## Exercise details:
What is needed is an exact copy of the lines in the listing below, from the one with "## Initialization Flow" up to and including the one with "- Initializes all required modules", with no other lines.

## The data:
※ ※ ※

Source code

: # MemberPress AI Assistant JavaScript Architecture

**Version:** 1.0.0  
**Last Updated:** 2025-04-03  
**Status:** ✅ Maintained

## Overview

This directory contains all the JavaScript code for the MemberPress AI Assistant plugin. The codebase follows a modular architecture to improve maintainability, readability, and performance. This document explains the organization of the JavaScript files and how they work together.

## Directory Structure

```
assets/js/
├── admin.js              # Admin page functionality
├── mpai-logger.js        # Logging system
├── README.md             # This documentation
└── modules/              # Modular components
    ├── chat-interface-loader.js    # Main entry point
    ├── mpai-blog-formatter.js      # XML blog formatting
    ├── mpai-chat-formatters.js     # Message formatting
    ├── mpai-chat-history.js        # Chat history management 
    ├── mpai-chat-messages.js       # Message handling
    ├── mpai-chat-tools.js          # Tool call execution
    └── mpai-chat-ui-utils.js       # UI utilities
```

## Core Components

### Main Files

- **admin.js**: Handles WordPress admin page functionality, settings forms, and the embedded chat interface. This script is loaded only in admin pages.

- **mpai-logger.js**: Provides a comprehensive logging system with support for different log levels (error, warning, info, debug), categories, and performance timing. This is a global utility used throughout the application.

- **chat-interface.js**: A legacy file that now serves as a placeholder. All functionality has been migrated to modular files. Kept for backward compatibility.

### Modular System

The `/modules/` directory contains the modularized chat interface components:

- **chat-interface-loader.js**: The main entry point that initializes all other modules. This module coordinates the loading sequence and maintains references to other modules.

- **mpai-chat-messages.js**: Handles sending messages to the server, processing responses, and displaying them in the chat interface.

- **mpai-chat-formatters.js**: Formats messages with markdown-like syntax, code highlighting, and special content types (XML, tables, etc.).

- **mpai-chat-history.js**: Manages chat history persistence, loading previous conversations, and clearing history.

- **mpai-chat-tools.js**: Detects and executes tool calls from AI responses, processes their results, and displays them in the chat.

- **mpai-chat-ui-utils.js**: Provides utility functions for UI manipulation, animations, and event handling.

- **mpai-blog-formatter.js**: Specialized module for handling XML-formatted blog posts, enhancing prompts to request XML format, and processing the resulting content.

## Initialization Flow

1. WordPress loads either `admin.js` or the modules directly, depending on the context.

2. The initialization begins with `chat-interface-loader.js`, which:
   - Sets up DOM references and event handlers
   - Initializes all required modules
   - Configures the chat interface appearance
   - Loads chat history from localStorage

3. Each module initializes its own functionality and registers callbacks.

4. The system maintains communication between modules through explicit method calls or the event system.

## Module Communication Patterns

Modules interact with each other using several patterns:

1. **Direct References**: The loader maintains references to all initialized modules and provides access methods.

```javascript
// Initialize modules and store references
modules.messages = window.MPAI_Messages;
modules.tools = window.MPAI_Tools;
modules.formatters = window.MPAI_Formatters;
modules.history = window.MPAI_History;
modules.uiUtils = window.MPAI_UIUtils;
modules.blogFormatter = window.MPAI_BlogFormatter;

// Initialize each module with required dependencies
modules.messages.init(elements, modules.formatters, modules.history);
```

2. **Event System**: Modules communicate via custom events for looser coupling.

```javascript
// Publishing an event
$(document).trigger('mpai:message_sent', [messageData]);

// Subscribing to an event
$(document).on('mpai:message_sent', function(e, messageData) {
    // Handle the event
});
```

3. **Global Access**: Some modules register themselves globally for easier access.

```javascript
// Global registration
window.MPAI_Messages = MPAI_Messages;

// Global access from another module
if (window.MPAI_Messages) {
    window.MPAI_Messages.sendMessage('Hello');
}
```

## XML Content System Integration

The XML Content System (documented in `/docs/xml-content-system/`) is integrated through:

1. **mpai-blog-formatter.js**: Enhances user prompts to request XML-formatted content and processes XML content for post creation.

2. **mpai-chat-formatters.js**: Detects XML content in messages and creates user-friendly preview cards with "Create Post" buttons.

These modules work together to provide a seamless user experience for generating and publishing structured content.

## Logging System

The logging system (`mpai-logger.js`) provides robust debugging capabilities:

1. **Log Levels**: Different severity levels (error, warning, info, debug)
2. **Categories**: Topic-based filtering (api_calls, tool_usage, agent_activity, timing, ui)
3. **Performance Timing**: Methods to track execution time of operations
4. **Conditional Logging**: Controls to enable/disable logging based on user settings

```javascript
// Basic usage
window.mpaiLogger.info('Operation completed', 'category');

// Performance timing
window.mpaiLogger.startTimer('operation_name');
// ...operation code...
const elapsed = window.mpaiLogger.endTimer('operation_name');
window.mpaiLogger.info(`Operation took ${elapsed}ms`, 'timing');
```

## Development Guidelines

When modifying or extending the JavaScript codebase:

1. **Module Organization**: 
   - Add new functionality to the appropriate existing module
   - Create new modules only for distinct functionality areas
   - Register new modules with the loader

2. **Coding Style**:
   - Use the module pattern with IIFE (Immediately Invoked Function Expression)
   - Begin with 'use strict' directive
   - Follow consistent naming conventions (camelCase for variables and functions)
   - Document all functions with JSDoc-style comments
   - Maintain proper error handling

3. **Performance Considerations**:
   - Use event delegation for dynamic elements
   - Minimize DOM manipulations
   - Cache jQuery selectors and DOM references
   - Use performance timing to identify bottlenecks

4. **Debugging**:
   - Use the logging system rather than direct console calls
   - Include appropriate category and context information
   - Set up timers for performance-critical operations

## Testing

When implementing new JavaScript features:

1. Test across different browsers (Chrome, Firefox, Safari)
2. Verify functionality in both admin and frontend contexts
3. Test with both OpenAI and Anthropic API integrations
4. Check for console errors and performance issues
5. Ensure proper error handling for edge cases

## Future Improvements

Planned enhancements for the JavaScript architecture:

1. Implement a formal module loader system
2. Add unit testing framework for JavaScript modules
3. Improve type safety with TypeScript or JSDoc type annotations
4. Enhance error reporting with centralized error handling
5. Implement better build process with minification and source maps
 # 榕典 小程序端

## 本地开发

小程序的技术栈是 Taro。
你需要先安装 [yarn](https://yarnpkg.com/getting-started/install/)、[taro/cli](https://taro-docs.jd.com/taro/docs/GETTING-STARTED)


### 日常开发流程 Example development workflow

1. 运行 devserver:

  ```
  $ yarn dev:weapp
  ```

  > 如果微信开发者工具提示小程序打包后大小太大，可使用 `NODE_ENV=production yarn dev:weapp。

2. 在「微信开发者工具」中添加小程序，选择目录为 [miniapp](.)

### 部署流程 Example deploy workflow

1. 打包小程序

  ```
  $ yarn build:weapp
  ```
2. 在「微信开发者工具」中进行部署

※ ※ ※

## Written answer:
## Initialization Flow

1. WordPress loads either `admin.js` or the modules directly, depending on the context.

2. The initialization begins with `chat-interface-loader.js`, which:
   - Sets up DOM references and event handlers
   - Initializes all required modules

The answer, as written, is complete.